Life in Dayton
The following information and pictures were obtained from the Dayton/Montgomery County Convention and Visitors Bureau web site.
Dayton is home to the Birthplace of Aviation, to powered flight inventors Wilbur and Orville Wright, and to many prominent sites, famous people, and wonderful innovations. Indeed, Dayton is home to aviation, great attractions and historical sites, fantastic arts venues, a thriving downtown, beautiful parks, a variety of sporting sites, and fabulous shopping and dining.
Visit Dayton and you will discover its rich background of famous inventors, writers, actors, and other sons and daughters who have gone on to shape the course of history with their words, deeds, and innovations. Among these history-making sons and daughters are famous brothers, Orville and Wilbur Wright, who not only called this great city their home, but also taught the world to fly.
Using their knowledge as bicycle builders and their powers of observation, they developed the first heavier-than-air flying machine at Kitty Hawk, North Carolina, in 1903. From that first invention grew the basis for Dayton’s Wright Company School of Aviation. And with that, the science of aviation was born in Dayton, giving it the title, “The Birthplace of Aviation”.
Indeed, the brothers’ legacy permeates museums and landmarks throughout Dayton and Montgomery County, such as Aviation Trail Inc., Carillon Historical Park, the Wright Brothers Collection in the archives of Wright State University, and a collection of military aircraft at the United States Air Force Museum, the oldest and largest military aviation museum in the world.
The Wright brothers weren’t the only Greater Daytonians to bestow excellence upon the world. Dayton is home to C. F. Kettering, who devised the automatic self-starter for the automobile in 1912. Leland C. Clark, also of Dayton, created the heart-lung machine in 1956. Other notable inventions created by famous Daytonians include the cash register and room air conditioner.
Considering the major corporations that make their headquarters in Greater Dayton, and the fact that Wright-Patterson Air Force Base is located in the area, it's not surprising that Dayton has one of the highest concentrations of technical experts in the world and outranks cities double its size in the number of patents issued.
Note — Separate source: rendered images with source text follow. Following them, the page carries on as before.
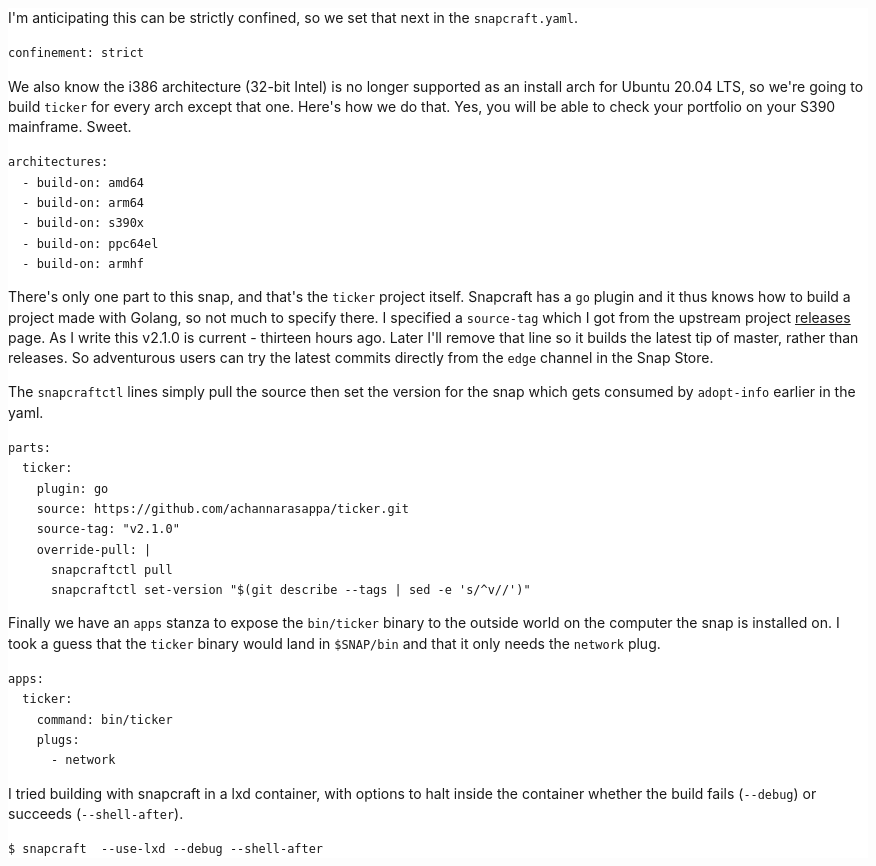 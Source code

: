 I'm anticipating this can be strictly confined, so we set that next in the `snapcraft.yaml`.

```
confinement: strict
```

We also know the i386 architecture (32-bit Intel) is no longer supported as an install arch for Ubuntu 20.04 LTS, so we're going to build `ticker` for every arch except that one. Here's how we do that. Yes, you will be able to check your portfolio on your S390 mainframe. Sweet.

```
architectures:
  - build-on: amd64
  - build-on: arm64
  - build-on: s390x
  - build-on: ppc64el
  - build-on: armhf
```

There's only one part to this snap, and that's the `ticker` project itself. Snapcraft has a `go` plugin and it thus knows how to build a project made with Golang, so not much to specify there. I specified a `source-tag` which I got from the upstream project [releases](https://github.com/achannarasappa/ticker/releases) page. As I write this v2.1.0 is current - thirteen hours ago. Later I'll remove that line so it builds the latest tip of master, rather than releases. So adventurous users can try the latest commits directly from the `edge` channel in the Snap Store.

The `snapcraftctl` lines simply pull the source then set the version for the snap which gets consumed by `adopt-info` earlier in the yaml.

```
parts:
  ticker:
    plugin: go
    source: https://github.com/achannarasappa/ticker.git
    source-tag: "v2.1.0"
    override-pull: |
      snapcraftctl pull
      snapcraftctl set-version "$(git describe --tags | sed -e 's/^v//')"
```

Finally we have an `apps` stanza to expose the `bin/ticker` binary to the outside world on the computer the snap is installed on. I took a guess that the `ticker` binary would land in `$SNAP/bin` and that it only needs the `network` plug.

```
apps:
  ticker:
    command: bin/ticker
    plugs:
      - network
```

I tried building with snapcraft in a lxd container, with options to halt inside the container whether the build fails (`--debug`) or succeeds (`--shell-after`).

```
$ snapcraft  --use-lxd --debug --shell-after
```
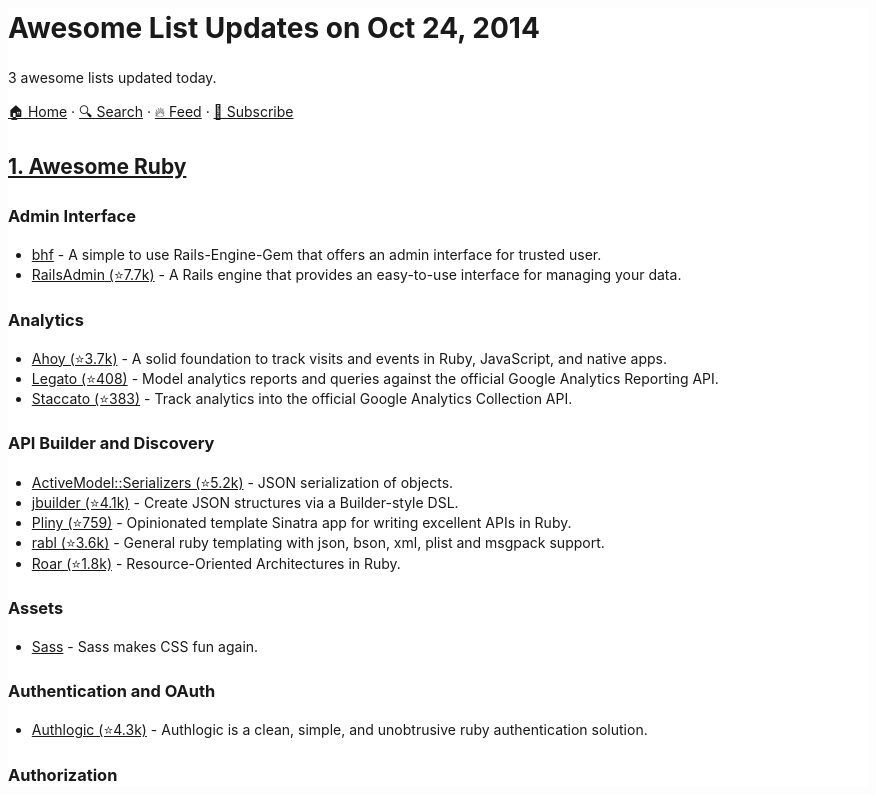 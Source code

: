 # Awesome List Updates on Oct 24, 2014

3 awesome lists updated today.

[🏠 Home](/README.md) · [🔍 Search](https://test.trackawesomelist.com/search/) · [🔥 Feed](https://test.trackawesomelist.com/feed.xml) · [📮 Subscribe](https://trackawesomelist.us17.list-manage.com/subscribe?u=d2f0117aa829c83a63ec63c2f&id=36a103854c)



## [1. Awesome Ruby](/content/markets/awesome-ruby/README.md)

### Admin Interface

*   [bhf](http://antpaw.github.io/bhf/) - A simple to use Rails-Engine-Gem that offers an admin interface for trusted user.
*   [RailsAdmin (⭐7.7k)](https://github.com/sferik/rails_admin) - A Rails engine that provides an easy-to-use interface for managing your data.

### Analytics

*   [Ahoy (⭐3.7k)](https://github.com/ankane/ahoy) - A solid foundation to track visits and events in Ruby, JavaScript, and native apps.
*   [Legato (⭐408)](https://github.com/tpitale/legato) - Model analytics reports and queries against the official Google Analytics Reporting API.
*   [Staccato (⭐383)](https://github.com/tpitale/staccato) - Track analytics into the official Google Analytics Collection API.

### API Builder and Discovery

*   [ActiveModel::Serializers (⭐5.2k)](https://github.com/rails-api/active_model_serializers) - JSON serialization of objects.
*   [jbuilder (⭐4.1k)](https://github.com/rails/jbuilder) - Create JSON structures via a Builder-style DSL.
*   [Pliny (⭐759)](https://github.com/interagent/pliny) - Opinionated template Sinatra app for writing excellent APIs in Ruby.
*   [rabl (⭐3.6k)](https://github.com/nesquena/rabl) - General ruby templating with json, bson, xml, plist and msgpack support.
*   [Roar (⭐1.8k)](https://github.com/apotonick/roar) - Resource-Oriented Architectures in Ruby.

### Assets

*   [Sass](http://sass-lang.com) - Sass makes CSS fun again.

### Authentication and OAuth

*   [Authlogic (⭐4.3k)](https://github.com/binarylogic/authlogic) - Authlogic is a clean, simple, and unobtrusive ruby authentication solution.

### Authorization
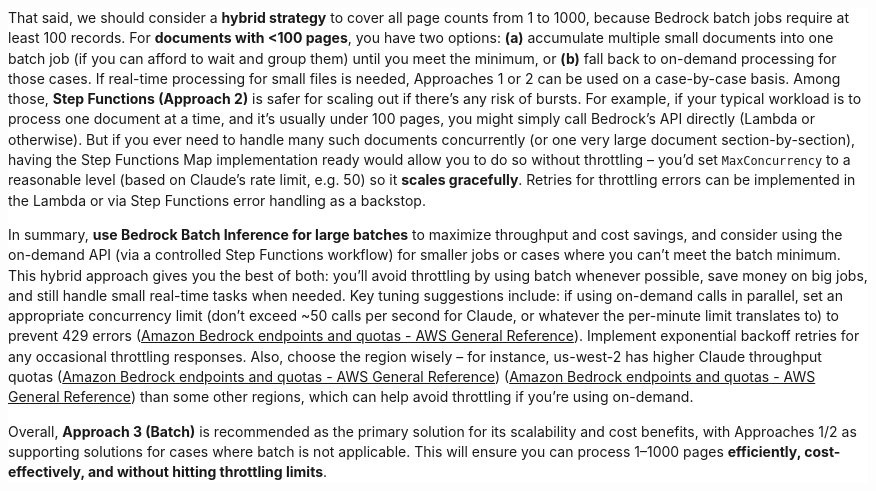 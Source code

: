 That said, we should consider a **hybrid strategy** to cover all page counts from 1 to 1000, because Bedrock batch jobs require at least 100 records. For **documents with <100 pages**, you have two options: **(a)** accumulate multiple small documents into one batch job (if you can afford to wait and group them) until you meet the minimum, or **(b)** fall back to on-demand processing for those cases. If real-time processing for small files is needed, Approaches 1 or 2 can be used on a case-by-case basis. Among those, **Step Functions (Approach 2)** is safer for scaling out if there’s any risk of bursts. For example, if your typical workload is to process one document at a time, and it’s usually under 100 pages, you might simply call Bedrock’s API directly (Lambda or otherwise). But if you ever need to handle many such documents concurrently (or one very large document section-by-section), having the Step Functions Map implementation ready would allow you to do so without throttling – you’d set `MaxConcurrency` to a reasonable level (based on Claude’s rate limit, e.g. 50) so it **scales gracefully**. Retries for throttling errors can be implemented in the Lambda or via Step Functions error handling as a backstop.

In summary, **use Bedrock Batch Inference for large batches** to maximize throughput and cost savings, and consider using the on-demand API (via a controlled Step Functions workflow) for smaller jobs or cases where you can’t meet the batch minimum. This hybrid approach gives you the best of both: you’ll avoid throttling by using batch whenever possible, save money on big jobs, and still handle small real-time tasks when needed. Key tuning suggestions include: if using on-demand calls in parallel, set an appropriate concurrency limit (don’t exceed ~50 calls per second for Claude, or whatever the per-minute limit translates to) to prevent 429 errors ([Amazon Bedrock endpoints and quotas - AWS General Reference](https://docs.aws.amazon.com/general/latest/gr/bedrock.html#:~:text=us)). Implement exponential backoff retries for any occasional throttling responses. Also, choose the region wisely – for instance, us-west-2 has higher Claude throughput quotas ([Amazon Bedrock endpoints and quotas - AWS General Reference](https://docs.aws.amazon.com/general/latest/gr/bedrock.html#:~:text=us)) ([Amazon Bedrock endpoints and quotas - AWS General Reference](https://docs.aws.amazon.com/general/latest/gr/bedrock.html#:~:text=us)) than some other regions, which can help avoid throttling if you’re using on-demand.

Overall, **Approach 3 (Batch)** is recommended as the primary solution for its scalability and cost benefits, with Approaches 1/2 as supporting solutions for cases where batch is not applicable. This will ensure you can process 1–1000 pages **efficiently, cost-effectively, and without hitting throttling limits**.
Paul Laurence Dunbar, African-American writer and poet laureate and boyhood friend of the Wright brothers, is among the many other prominent people for whom Dayton is home. His home is a museum that offers a glimpse into his life as a writer. Author John Jakes, baseball star Mike Schmidt, actor Martin Sheen, and witty author and syndicated columnist Erma Bombeck, all have called Greater Dayton home.
The Dayton arts community rivals those of larger metropolitan areas and continues to thrive into an even greater arts and cultural center that will awe visitors well into the next millennium. The Dayton Philharmonic Orchestra, the Dayton Ballet, and the Dayton Opera Company, present critically acclaimed works in both classic and contemporary styles. The crowning jewel of the city's performance venues is the Benjamin and Marian Schuster Performing Arts Center, which these institutions call home. The Schuster Center is also where large touring shows are presented by the Victoria Theatre Association. Yet another widely recognized performing arts group is the Dayton Contemporary Dance Company, which has been presenting world-class contemporary dance in Dayton since 1968.
More exciting things are happening in downtown Dayton. The RiverScape development project has injected even greater vitality into Dayton's already flourishing downtown. Highlights of this first phase of development include a Festival Plaza, a Five Rivers Fountain, an Inventor's Walk and a pedestrian area.
Dayton has once again become home to professional, minor-league baseball. The Dayton Dragons, the Cincinnati Reds' Class A affiliate, make their home in the city's new Fifth Third Field. Since its inaugural year in 2000, every season has been a complete sell-out before the opening game. The team enjoys a streak of over 700 consecutive sell-out games.
Dayton hosted the world in 2003, the 100th anniversary of the Wright’s first successful powered flight. The year-long celebration included special events at venues throughout the area. Recently, the NCR Country Club hosted the 2005 U.S. Senior Open, one of the most prestigious tournaments on the professional tour.
The Dayton metropolitan area has a population of nearly one million. This great Midwestern city lies at the crossroads of America and is easily accessible via land or air. By air, Dayton lies within 90 minutes of 55 percent of the U.S. population. In response to a projected steady rise in passenger air travel and cargo operations over the next 20 years, the Dayton International Airport has plans for expansion.